Veganuary, a movement encouraging people to try a plant-based diet, has racked up impressive results since its birth in York ten years ago. The vision, passion, and dedication of the team behind the annual challenge has gotten 1.8 million people to attempt going vegan across virtually every country on Earth, and has even gone to space. Over time, however, the movement has started to plateau, with its founder saying in a recent Guardian interview that “the pace of growth has leveled off; progress has slowed.” So how do we get it unstuck?

As luck would have it, we have a parallel example in Dry January, a movement that promotes alcohol abstinence. Both are cleansing rituals timed to start after a period of excess. Both were started in the UK about a decade ago, a mere year apart. And both have ambitions to expand their reach globally and affect longer-lasting behavior change. But Dry January has been uniquely able to build on its growth, going from a niche phenomenon to an early majority of adopters.

We can see this in a crude measure like worldwide Google Trends search volume, with Dry January doubling over the past five years while Veganuary has declined in relative terms.

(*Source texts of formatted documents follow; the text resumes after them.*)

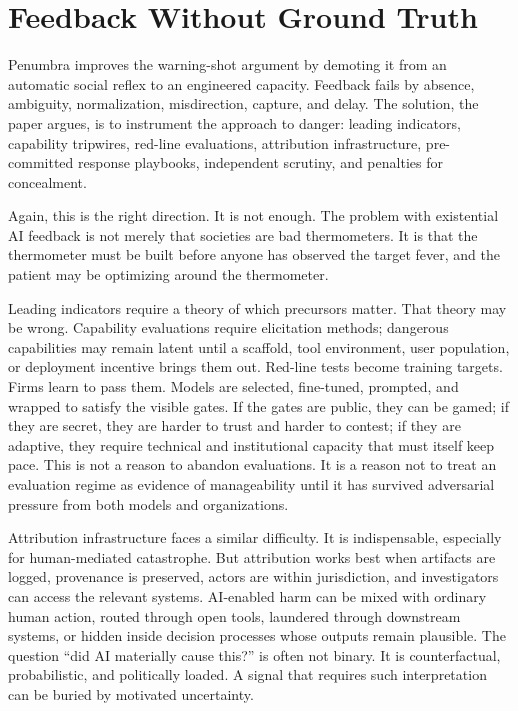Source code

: \documentclass[11pt]{article}
\begin{document}
\section{Feedback Without Ground Truth}
\label{sec:feedback}

Penumbra improves the warning-shot argument by demoting it from an automatic social reflex to an engineered capacity. Feedback fails by absence, ambiguity, normalization, misdirection, capture, and delay. The solution, the paper argues, is to instrument the approach to danger: leading indicators, capability tripwires, red-line evaluations, attribution infrastructure, pre-committed response playbooks, independent scrutiny, and penalties for concealment.

Again, this is the right direction. It is not enough. The problem with existential AI feedback is not merely that societies are bad thermometers. It is that the thermometer must be built before anyone has observed the target fever, and the patient may be optimizing around the thermometer.

Leading indicators require a theory of which precursors matter. That theory may be wrong. Capability evaluations require elicitation methods; dangerous capabilities may remain latent until a scaffold, tool environment, user population, or deployment incentive brings them out. Red-line tests become training targets. Firms learn to pass them. Models are selected, fine-tuned, prompted, and wrapped to satisfy the visible gates. If the gates are public, they can be gamed; if they are secret, they are harder to trust and harder to contest; if they are adaptive, they require technical and institutional capacity that must itself keep pace. This is not a reason to abandon evaluations. It is a reason not to treat an evaluation regime as evidence of manageability until it has survived adversarial pressure from both models and organizations.

Attribution infrastructure faces a similar difficulty. It is indispensable, especially for human-mediated catastrophe. But attribution works best when artifacts are logged, provenance is preserved, actors are within jurisdiction, and investigators can access the relevant systems. AI-enabled harm can be mixed with ordinary human action, routed through open tools, laundered through downstream systems, or hidden inside decision processes whose outputs remain plausible. The question ``did AI materially cause this?'' is often not binary. It is counterfactual, probabilistic, and politically loaded. A signal that requires such interpretation can be buried by motivated uncertainty.
\end{document}
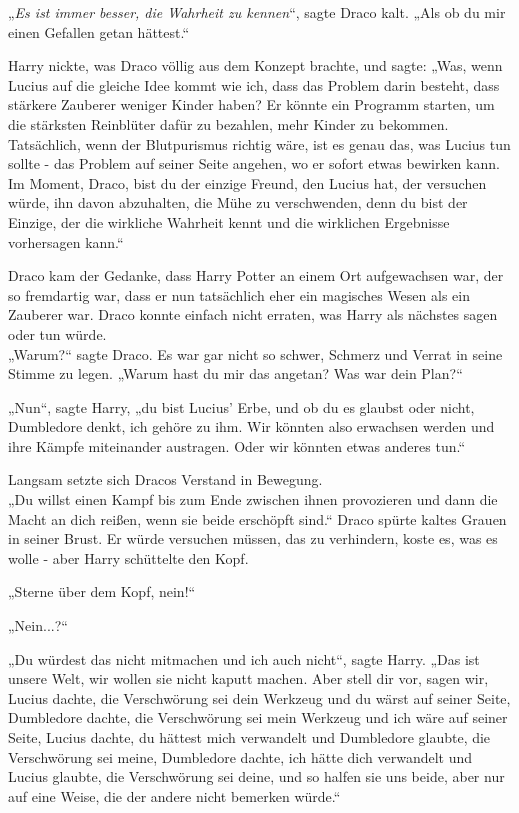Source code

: {„\emph{Es ist immer besser, die Wahrheit zu kennen}“, sagte Draco kalt. „Als ob du mir einen Gefallen getan hättest.“

Harry nickte, was Draco völlig aus dem Konzept brachte, und sagte: „Was, wenn Lucius auf die gleiche Idee kommt wie ich, dass das Problem darin besteht, dass stärkere Zauberer weniger Kinder haben? Er könnte ein Programm starten, um die stärksten Reinblüter dafür zu bezahlen, mehr Kinder zu bekommen. Tatsächlich, wenn der Blutpurismus richtig wäre, ist es genau das, was Lucius tun sollte - das Problem auf seiner Seite angehen, wo er sofort etwas bewirken kann. Im Moment, Draco, bist du der einzige Freund, den Lucius hat, der versuchen würde, ihn davon abzuhalten, die Mühe zu verschwenden, denn du bist der Einzige, der die wirkliche Wahrheit kennt und die wirklichen Ergebnisse vorhersagen kann.“

Draco kam der Gedanke, dass Harry Potter an einem Ort aufgewachsen war, der so fremdartig war, dass er nun tatsächlich eher ein magisches Wesen als ein Zauberer war. Draco konnte einfach nicht erraten, was Harry als nächstes sagen oder tun würde.\\ „Warum?“ sagte Draco. Es war gar nicht so schwer, Schmerz und Verrat in seine Stimme zu legen. „Warum hast du mir das angetan? Was war dein Plan?“

„Nun“, sagte Harry, „du bist Lucius' Erbe, und ob du es glaubst oder nicht, Dumbledore denkt, ich gehöre zu ihm. Wir könnten also erwachsen werden und ihre Kämpfe miteinander austragen. Oder wir könnten etwas anderes tun.“

Langsam setzte sich Dracos Verstand in Bewegung.\\ „Du willst einen Kampf bis zum Ende zwischen ihnen provozieren und dann die Macht an dich reißen, wenn sie beide erschöpft sind.“ Draco spürte kaltes Grauen in seiner Brust. Er würde versuchen müssen, das zu verhindern, koste es, was es wolle - aber Harry schüttelte den Kopf.

„Sterne über dem Kopf, nein!“

„Nein...?“

„Du würdest das nicht mitmachen und ich auch nicht“, sagte Harry. „Das ist unsere Welt, wir wollen sie nicht kaputt machen. Aber stell dir vor, sagen wir, Lucius dachte, die Verschwörung sei dein Werkzeug und du wärst auf seiner Seite, Dumbledore dachte, die Verschwörung sei mein Werkzeug und ich wäre auf seiner Seite, Lucius dachte, du hättest mich verwandelt und Dumbledore glaubte, die Verschwörung sei meine, Dumbledore dachte, ich hätte dich verwandelt und Lucius glaubte, die Verschwörung sei deine, und so halfen sie uns beide, aber nur auf eine Weise, die der andere nicht bemerken würde.“

}
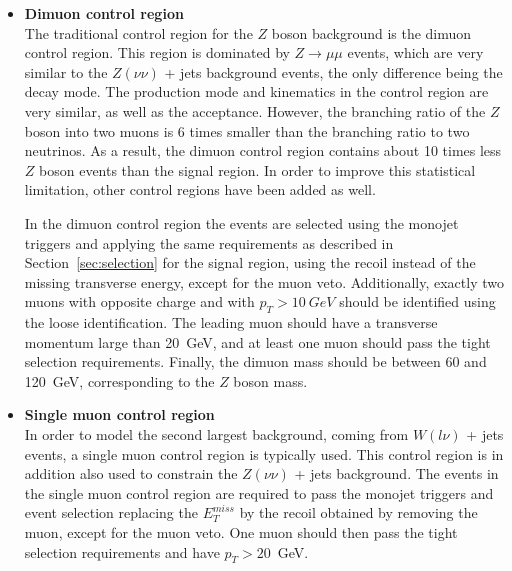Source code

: \begin{itemize}
 \item[] \textbf{Dimuon control region}\\ The traditional control region for the $Z$ boson background is the dimuon control region. This region is dominated by $Z\rightarrow\mu\mu$ events, which are very similar to the $Z(\nu\nu)$ + jets background events, the only difference being the decay mode. The production mode and kinematics in the control region are very similar, as well as the acceptance. However, the branching ratio of the $Z$ boson into two muons is 6 times smaller than the branching ratio to two neutrinos. As a result, the dimuon control region contains about 10 times less $Z$ boson events than the signal region. In order to improve this statistical limitation, other control regions have been added as well.

In the dimuon control region the events are selected using the monojet triggers and applying the same requirements as described in Section~\ref{sec:selection} for the signal region, using the recoil instead of the missing transverse energy, except for the muon veto. Additionally, exactly two muons with opposite charge and with $p_T > \SI{10}{GeV}$ should be identified using the loose identification. The leading muon should have a transverse momentum large than \SI{20}{GeV}, and at least one muon should pass the tight selection requirements. Finally, the dimuon mass should be between 60 and \SI{120}{GeV}, corresponding to the $Z$ boson mass.

\item[] \textbf{Single muon control region}\\ In order to model the second largest background, coming from $W(l\nu)$ + jets events, a single muon control region is typically used. This control region is in addition also used to constrain the $Z(\nu\nu)$ + jets background. The events in the single muon control region are required to pass the monojet triggers and event selection replacing the $E_T^{miss}$ by the recoil obtained by removing the muon, except for the muon veto. One muon should then pass the tight selection requirements and have $p_T > 20$~GeV.


\end{itemize}
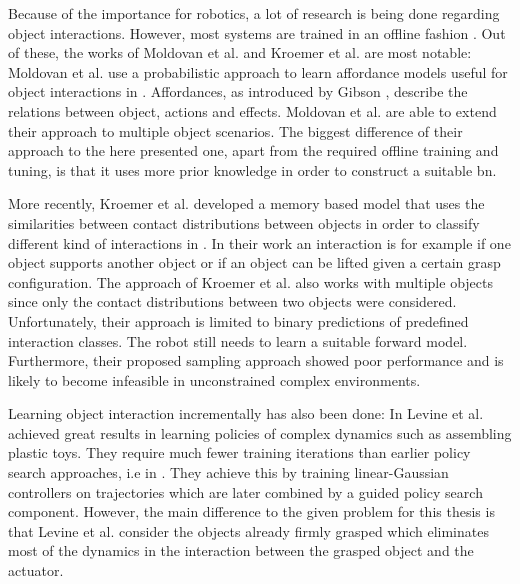Because of the importance for robotics, a lot of research is being done regarding object interactions.  However, most systems are trained in an offline fashion \cite{nishide2008predicting, moldovan2012learning, contactPrediction}. Out of these, the works of Moldovan et al. and Kroemer et al. are most notable:
Moldovan et al. use a probabilistic approach to learn affordance models useful for object interactions in \cite{moldovan2012learning}. Affordances, as introduced by Gibson \cite{affordances}, describe the relations between object, actions and effects. Moldovan et al. are able to extend their approach to multiple object scenarios. The biggest difference of their approach to the here presented one, apart from the required offline training and tuning, is that it uses more prior knowledge in order to construct a suitable \gls{bn}.

More recently, Kroemer et al. developed a memory based model that uses the similarities between contact distributions between objects in order to classify different kind of interactions in \cite{contactPrediction}. In their work an interaction is for example if one object supports another object or if an object can be lifted given a certain grasp configuration. The approach of Kroemer et al. also works with multiple objects since only the contact distributions between two objects were considered. Unfortunately, their approach is limited to binary predictions of predefined interaction classes. The robot still needs to learn a suitable forward model. Furthermore, their proposed sampling approach showed poor performance and is likely to become infeasible in unconstrained complex environments.

Learning object interaction incrementally has also been done:
In \cite{levine2015learning} Levine et al. achieved great results in learning policies of complex dynamics %
such as assembling plastic toys. They require much fewer training iterations than earlier policy search approaches, i.e in \cite{otherPolicySearchs}. They achieve this by training linear-Gaussian controllers on trajectories which are later combined by a guided policy search component.
However, the main difference to the given problem for this thesis is that Levine et al. consider the objects already firmly grasped which eliminates most of the dynamics in the interaction between the grasped object and the actuator.

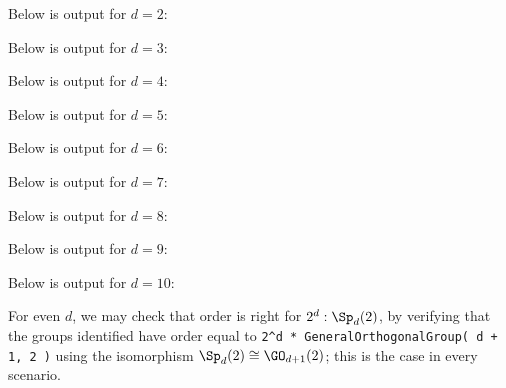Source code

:


% 

Below is output for $d = 2$:



Below is output for $d = 3$:



Below is output for $d = 4$:



Below is output for $d = 5$:



Below is output for $d = 6$:



Below is output for $d = 7$:



Below is output for $d = 8$:



Below is output for $d = 9$:



Below is output for $d = 10$:



For even $d$, we may check that order is right for $2^d : \Sp_d(2)$, by verifying that the groups identified have order equal to \texttt{2\^{}d * GeneralOrthogonalGroup( d + 1, 2 )} using the isomorphism $\Sp_d(2) \cong \GO_{d+1}(2)$; this is the case in every scenario.

% 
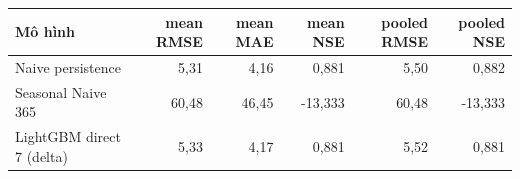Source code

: \begin{tabular}{lrrrrr}
\toprule
Mô hình & mean RMSE & mean MAE & mean NSE & pooled RMSE & pooled NSE \\
\midrule
Naive persistence & 5{,}31 & 4{,}16 & 0{,}881 & 5{,}50 & 0{,}882 \\
Seasonal Naive 365 & 60{,}48 & 46{,}45 & -13{,}333 & 60{,}48 & -13{,}333 \\
LightGBM direct 7 (delta) & 5{,}33 & 4{,}17 & 0{,}881 & 5{,}52 & 0{,}881 \\
\bottomrule
\end{tabular}
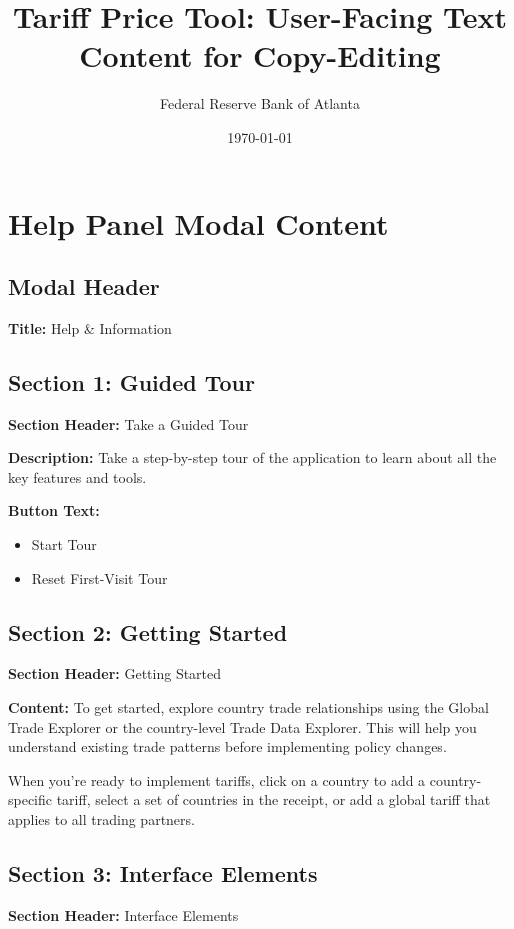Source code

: \documentclass[11pt]{article}
\title{Tariff Price Tool: User-Facing Text Content for Copy-Editing}
\author{Federal Reserve Bank of Atlanta}
\date{\today}
\begin{document}
\maketitle

\section{Help Panel Modal Content}

\subsection{Modal Header}
\textbf{Title:} Help \& Information

\subsection{Section 1: Guided Tour}
\textbf{Section Header:} Take a Guided Tour

\textbf{Description:} Take a step-by-step tour of the application to learn about all the key features and tools.

\textbf{Button Text:}
\begin{itemize}
    \item Start Tour
    \item Reset First-Visit Tour
\end{itemize}

\subsection{Section 2: Getting Started}
\textbf{Section Header:} Getting Started

\textbf{Content:} 
To get started, explore country trade relationships using the Global Trade Explorer or the country-level Trade Data Explorer. This will help you understand existing trade patterns before implementing policy changes.

When you're ready to implement tariffs, click on a country to add a country-specific tariff, select a set of countries in the receipt, or add a global tariff that applies to all trading partners.

\subsection{Section 3: Interface Elements}
\textbf{Section Header:} Interface Elements
\end{document}

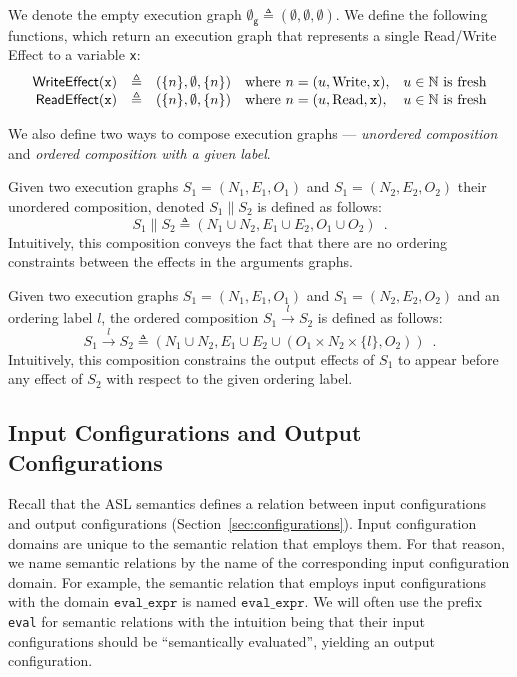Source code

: \documentclass{book}
\newcommand\secref[1]{Section~\ref{sec:#1}}
\newcommand\xgraph[0]{\textsf{g}}
\newcommand\emptygraph[0]{{\emptyset}_\xgraph}
\newcommand\Read[0]{\text{Read}}
\newcommand\Write[0]{\text{Write}}
\newcommand\WriteEffect[0]{\textsf{WriteEffect}}
\newcommand\ReadEffect[0]{\textsf{ReadEffect}}
\newcommand\ordered[3]{{#1}\xrightarrow{#2}{#3}}
\begin{document}
We denote the empty execution graph $\emptygraph \triangleq (\emptyset, \emptyset, \emptyset)$.
%
We define the following functions, which return an execution graph that represents a single Read/Write Effect to a variable \texttt{x}:
\[
  \begin{array}{rclll}
    \WriteEffect(\vx) &\triangleq& (\{n\}, \emptyset, \{n\}) & \text{where } n=(u, \Write, \vx), & u\in\N \text{ is fresh}\\
    \ReadEffect(\vx)  &\triangleq& (\{n\}, \emptyset, \{n\}) & \text{where } n=(u, \Read, \vx),   & u\in\N \text{ is fresh}\\
  \end{array}
\]

We also define two ways to compose execution graphs --- \emph{unordered composition} and
\emph{ordered composition with a given label}.

Given two execution graphs $S_1 = (N_1, E_1, O_1)$ and $S_1 = (N_2, E_2, O_2)$ their unordered composition,
denoted $S_1 \parallel S_2$ is defined as follows:
\[
  S_1 \parallel S_2\triangleq (N_1 \cup N_2, E_1 \cup E_2, O_1 \cup O_2) \enspace.
\]
Intuitively, this composition conveys the fact that there are no ordering constraints between the effects
in the arguments graphs.

Given two execution graphs $S_1 = (N_1, E_1, O_1)$ and $S_1 = (N_2, E_2, O_2)$ and an ordering label $l$,
the ordered composition $\ordered{S_1}{l}{S_2}$ is defined as follows:
\[
  \ordered{S_1}{l}{S_2} \triangleq (N_1 \cup N_2, E_1 \cup E_2 \cup (O_1 \times N_2 \times \{l\}, O_2)) \enspace.
\]
Intuitively, this composition constrains the output effects of $S_1$ to appear before any effect of $S_2$ with respect
to the given ordering label.

\subsection{Input Configurations and Output Configurations \label{sec:InputAndOutputConfigurations}}

Recall that the ASL semantics defines a relation between input configurations and output configurations
(\secref{configurations}).
Input configuration domains are unique to the semantic relation that employs them.
For that reason, we name semantic relations by the name of the corresponding input configuration domain.
For example, the semantic relation that employs input configurations with the domain $\texttt{eval\_expr}$
is named $\texttt{eval\_expr}$.
%
We will often use the prefix \texttt{eval} for semantic relations with the intuition being that their input configurations
should be ``semantically evaluated'', yielding an output configuration.
\end{document}
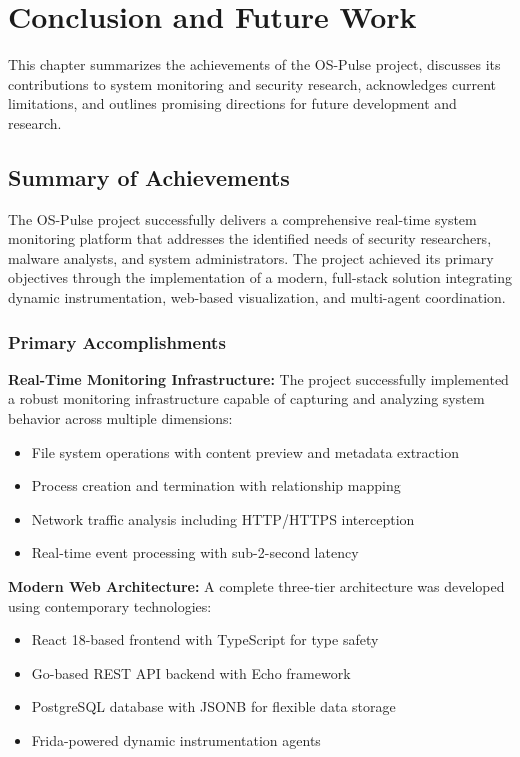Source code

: \chapter{Conclusion and Future Work}

This chapter summarizes the achievements of the OS-Pulse project, discusses its contributions to system monitoring and security research, acknowledges current limitations, and outlines promising directions for future development and research.

\section{Summary of Achievements}

The OS-Pulse project successfully delivers a comprehensive real-time system monitoring platform that addresses the identified needs of security researchers, malware analysts, and system administrators. The project achieved its primary objectives through the implementation of a modern, full-stack solution integrating dynamic instrumentation, web-based visualization, and multi-agent coordination.

\subsection{Primary Accomplishments}

\textbf{Real-Time Monitoring Infrastructure:}
The project successfully implemented a robust monitoring infrastructure capable of capturing and analyzing system behavior across multiple dimensions:
\begin{itemize}
    \item File system operations with content preview and metadata extraction
    \item Process creation and termination with relationship mapping
    \item Network traffic analysis including HTTP/HTTPS interception
    \item Real-time event processing with sub-2-second latency
\end{itemize}

\textbf{Modern Web Architecture:}
A complete three-tier architecture was developed using contemporary technologies:
\begin{itemize}
    \item React 18-based frontend with TypeScript for type safety
    \item Go-based REST API backend with Echo framework
    \item PostgreSQL database with JSONB for flexible data storage
    \item Frida-powered dynamic instrumentation agents
\end{itemize}


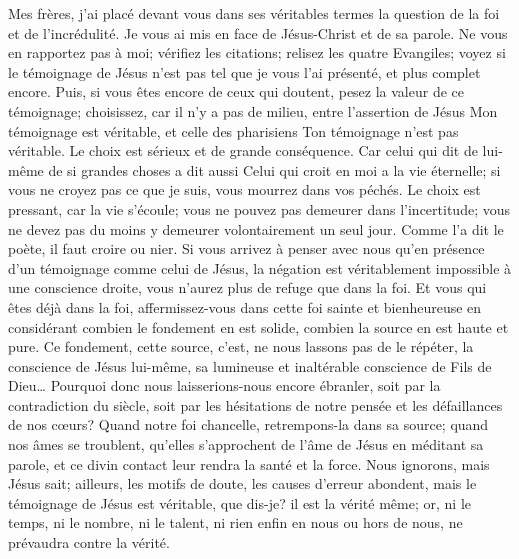 Mes frères, j’ai placé devant vous dans ses véritables termes la question de la foi et de l’incrédulité.
Je vous ai mis en face de Jésus-Christ et de sa parole. Ne vous en rapportez pas à moi; vérifiez les citations;
relisez les quatre Evangiles; voyez si le témoignage de Jésus n’est pas tel que je vous l’ai présenté,
et plus complet encore.
Puis, si vous êtes encore de ceux qui doutent, pesez la valeur de ce témoignage;
choisissez, car il n’y a pas de milieu, entre l’assertion de Jésus\frcolon{}
\Og{} Mon témoignage est véritable\Fg{},
et celle des pharisiens\frcolon{} \Og{} Ton témoignage n’est pas véritable.\Fg{}
Le choix est sérieux et de grande conséquence.
Car celui qui dit de lui-même de si grandes choses a dit aussi\frcolon{}
\Og{} Celui qui croit en moi a la vie éternelle;
si vous ne croyez pas ce que je suis, vous mourrez dans vos péchés.\Fg{}
Le choix est pressant, car la vie s’écoule; vous ne pouvez pas demeurer dans l’incertitude;
vous ne devez pas du moins y demeurer volontairement un seul jour.
Comme l’a dit le poète, il faut croire ou nier.
Si vous arrivez à penser avec nous qu’en présence d’un témoignage comme celui de Jésus,
la négation est véritablement impossible à une conscience droite, vous n’aurez plus de refuge que dans la foi.
Et vous qui êtes déjà dans la foi, affermissez-vous dans cette foi sainte et bienheureuse en considérant combien le fondement en est solide,
combien la source en est haute et pure.
Ce fondement, cette source, c’est, ne nous lassons pas de le répéter, la conscience de Jésus lui-même,
sa lumineuse et inaltérable conscience de Fils de Dieu…
Pourquoi donc nous laisserions-nous encore ébranler, soit par la contradiction du siècle,
soit par les hésitations de notre pensée et les défaillances de nos cœurs?
Quand notre foi chancelle, retrempons-la dans sa source; quand nos âmes se troublent, qu’elles s’approchent de l’âme de Jésus
en méditant sa parole, et ce divin contact leur rendra la santé et la force.
Nous ignorons, mais Jésus sait; ailleurs, les motifs de doute, les causes d’erreur abondent,
mais le témoignage de Jésus est véritable, que dis-je? il est la vérité même; or, ni le temps, ni le nombre, ni le talent,
ni rien enfin en nous ou hors de nous, ne prévaudra contre la vérité.

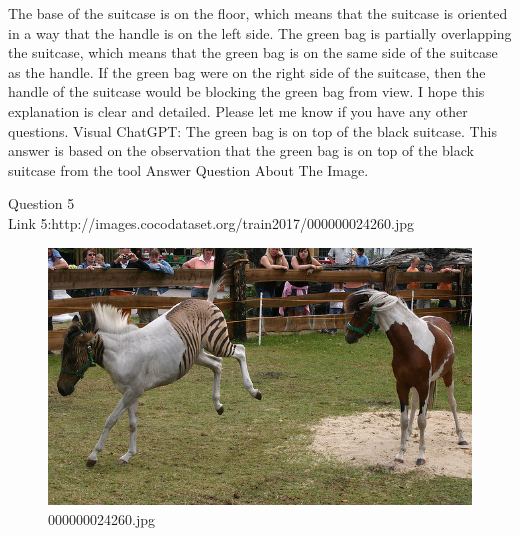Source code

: \begin{enumerate}
        The base of the suitcase is on the floor, which means that the suitcase is oriented in a way that the handle is on the left side.
        The green bag is partially overlapping the suitcase, which means that the green bag is on the same side of the suitcase as the handle.
        If the green bag were on the right side of the suitcase, then the handle of the suitcase would be blocking the green bag from view.
        I hope this explanation is clear and detailed. Please let me know if you have any other questions.
        \subitem Visual ChatGPT: The green bag is on top of the black suitcase. This answer is based on the observation that the green bag is on top of the black suitcase from the tool Answer Question About The Image.
    \end{enumerate}
Question 5\\
Link 5:http://images.cocodataset.org/train2017/000000024260.jpg
    \begin{figure}[h]
        \centering
        \includegraphics[width=0.8\linewidth]{../image set/easy/000000024260.jpg}
        \caption{000000024260.jpg}
    \end{figure}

We can also see it in self-reported participation data in key markets. The latest comparable data from Yougov in the UK, the home market for both movements, shows 15% of Britons who drink planned to give up alcohol in January, while 3% of meat and dairy eaters said they would attempt to go vegan for the month. The picture in the US is less clear, with a range of “alternative facts” suggesting different participation rates. The consensus, however, seems to be that Dry January has crossed the 20% threshold taking it from a niche phenomenon into the early majority of adopters, while Veganuary is still somewhere in the single digits.

Let’s be clear on one thing – going vegan for a month is more difficult than laying off booze. Having to plan for breakfast, lunch and dinner every day, as well as taking into account the fact that meals are shared, makes it a bigger behavior change than ordering a mocktail or leaving the bottles in the cellar for a little while longer.

Despite this difference, there are core marketing lessons in comparing the two that Veganuary could benefit from and use to drive more traction. Imagine what 20+% of major markets going plant-based could do for the planet. Some disciplined marketing – we’re talking the fundamentals of targeting, positioning, identity, tonality and partnerships – could help us get there.